**Work required**
What lines of the data below hold the string "such"? Copy each one.

Plain-text document sources
┌──

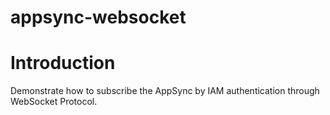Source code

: # appsync-websocket

# Introduction
Demonstrate how to subscribe the AppSync by IAM authentication through WebSocket Protocol.
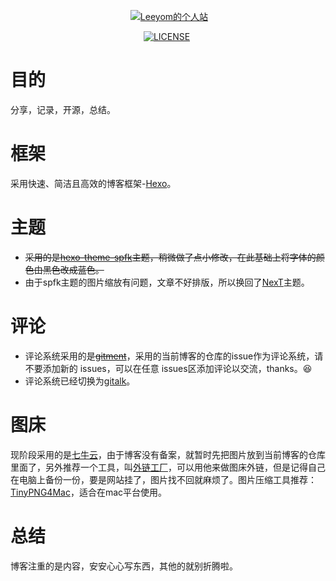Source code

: 
<p align="center">
  <a href="http://leeyom.top"><img src="http://image.leeyom.top/20171225151421354757669.png" alt="Leeyom的个人站"></a>
</p>

<p align="center">
  <a href="#"><img src="https://img.shields.io/badge/%E5%86%99%E4%BD%9C%E5%B7%A5%E5%85%B7-MWeb-red.svg" alt=""></a>
  <a href="#"><img src="https://travis-ci.org/Alamofire/Alamofire.svg?branch=master" alt=""></a>
  <a href="#"><img src="https://img.shields.io/packagist/l/doctrine/orm.svg" alt="LICENSE"></a>
  <a href="#"><img src="https://img.shields.io/badge/platform-OSX%7CWin%7CLinux-blue.svg" alt=""></a>
  <a href="#"><img src="https://badges.frapsoft.com/os/v1/open-source.svg?v=103" alt=""></a>   	
  <a href="#"><img src="https://img.shields.io/badge/framework-hexo-orange.svg" alt=""></a>  
</p>

# 目的

分享，记录，开源，总结。

# 框架

采用快速、简洁且高效的博客框架-[Hexo](https://hexo.io/zh-cn/)。

# 主题

- ~~采用的是[hexo-theme-spfk](https://github.com/luuman/hexo-theme-spfk)主题，稍微做了点小修改，在此基础上将字体的颜色由黑色改成蓝色。~~
- 由于spfk主题的图片缩放有问题，文章不好排版，所以换回了[NexT](https://github.com/iissnan/hexo-theme-next)主题。

# 评论

- 评论系统采用的是~~[gitment](https://github.com/imsun/gitment)~~，采用的当前博客的仓库的issue作为评论系统，请不要添加新的 issues，可以在任意 issues区添加评论以交流，thanks。:satisfied:
- 评论系统已经切换为[gitalk](https://github.com/gitalk/gitalk)。

# 图床

现阶段采用的是[七牛云](https://portal.qiniu.com/)，由于博客没有备案，就暂时先把图片放到当前博客的仓库里面了，另外推荐一个工具，叫[外链工厂](http://www.wailian.work/)，可以用他来做图床外链，但是记得自己在电脑上备份一份，要是网站挂了，图片找不回就麻烦了。图片压缩工具推荐：[TinyPNG4Mac](https://github.com/kyleduo/TinyPNG4Mac)，适合在mac平台使用。

# 总结

博客注重的是内容，安安心心写东西，其他的就别折腾啦。


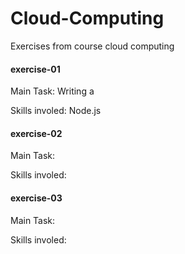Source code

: # Cloud-Computing
Exercises from course cloud computing

#### exercise-01

Main Task: Writing a 

Skills involed: Node.js

<!--主要任务：-->

<!--技术栈：Node.js-->

#### exercise-02

Main Task:

Skills involed:

<!--主要任务：-->

<!--技术栈：-->

#### exercise-03

Main Task:

Skills involed:

<!--主要任务：-->

<!--技术栈：-->
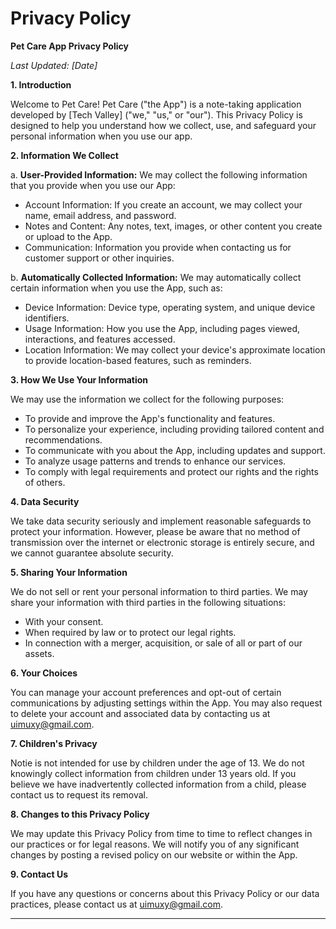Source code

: # Privacy Policy


**Pet Care App Privacy Policy**

*Last Updated: [Date]*

**1. Introduction**

Welcome to Pet Care! Pet Care ("the App") is a note-taking application developed by [Tech Valley] ("we," "us," or "our"). This Privacy Policy is designed to help you understand how we collect, use, and safeguard your personal information when you use our app.

**2. Information We Collect**

a. **User-Provided Information:** We may collect the following information that you provide when you use our App:
   - Account Information: If you create an account, we may collect your name, email address, and password.
   - Notes and Content: Any notes, text, images, or other content you create or upload to the App.
   - Communication: Information you provide when contacting us for customer support or other inquiries.

b. **Automatically Collected Information:** We may automatically collect certain information when you use the App, such as:
   - Device Information: Device type, operating system, and unique device identifiers.
   - Usage Information: How you use the App, including pages viewed, interactions, and features accessed.
   - Location Information: We may collect your device's approximate location to provide location-based features, such as reminders.

**3. How We Use Your Information**

We may use the information we collect for the following purposes:
   - To provide and improve the App's functionality and features.
   - To personalize your experience, including providing tailored content and recommendations.
   - To communicate with you about the App, including updates and support.
   - To analyze usage patterns and trends to enhance our services.
   - To comply with legal requirements and protect our rights and the rights of others.

**4. Data Security**

We take data security seriously and implement reasonable safeguards to protect your information. However, please be aware that no method of transmission over the internet or electronic storage is entirely secure, and we cannot guarantee absolute security.

**5. Sharing Your Information**

We do not sell or rent your personal information to third parties. We may share your information with third parties in the following situations:
   - With your consent.
   - When required by law or to protect our legal rights.
   - In connection with a merger, acquisition, or sale of all or part of our assets.

**6. Your Choices**

You can manage your account preferences and opt-out of certain communications by adjusting settings within the App. You may also request to delete your account and associated data by contacting us at [uimuxy@gmail.com](mailto:uimuxy@gmail.com).

**7. Children's Privacy**

Notie is not intended for use by children under the age of 13. We do not knowingly collect information from children under 13 years old. If you believe we have inadvertently collected information from a child, please contact us to request its removal.

**8. Changes to this Privacy Policy**

We may update this Privacy Policy from time to time to reflect changes in our practices or for legal reasons. We will notify you of any significant changes by posting a revised policy on our website or within the App.

**9. Contact Us**

If you have any questions or concerns about this Privacy Policy or our data practices, please contact us at [uimuxy@gmail.com](mailto:uimuxy@gmail.com).

---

└──

**Solution below**
b. **Automatically Collected Information:** We may automatically collect certain information when you use the App, such as:
   - Location Information: We may collect your device's approximate location to provide location-based features, such as reminders.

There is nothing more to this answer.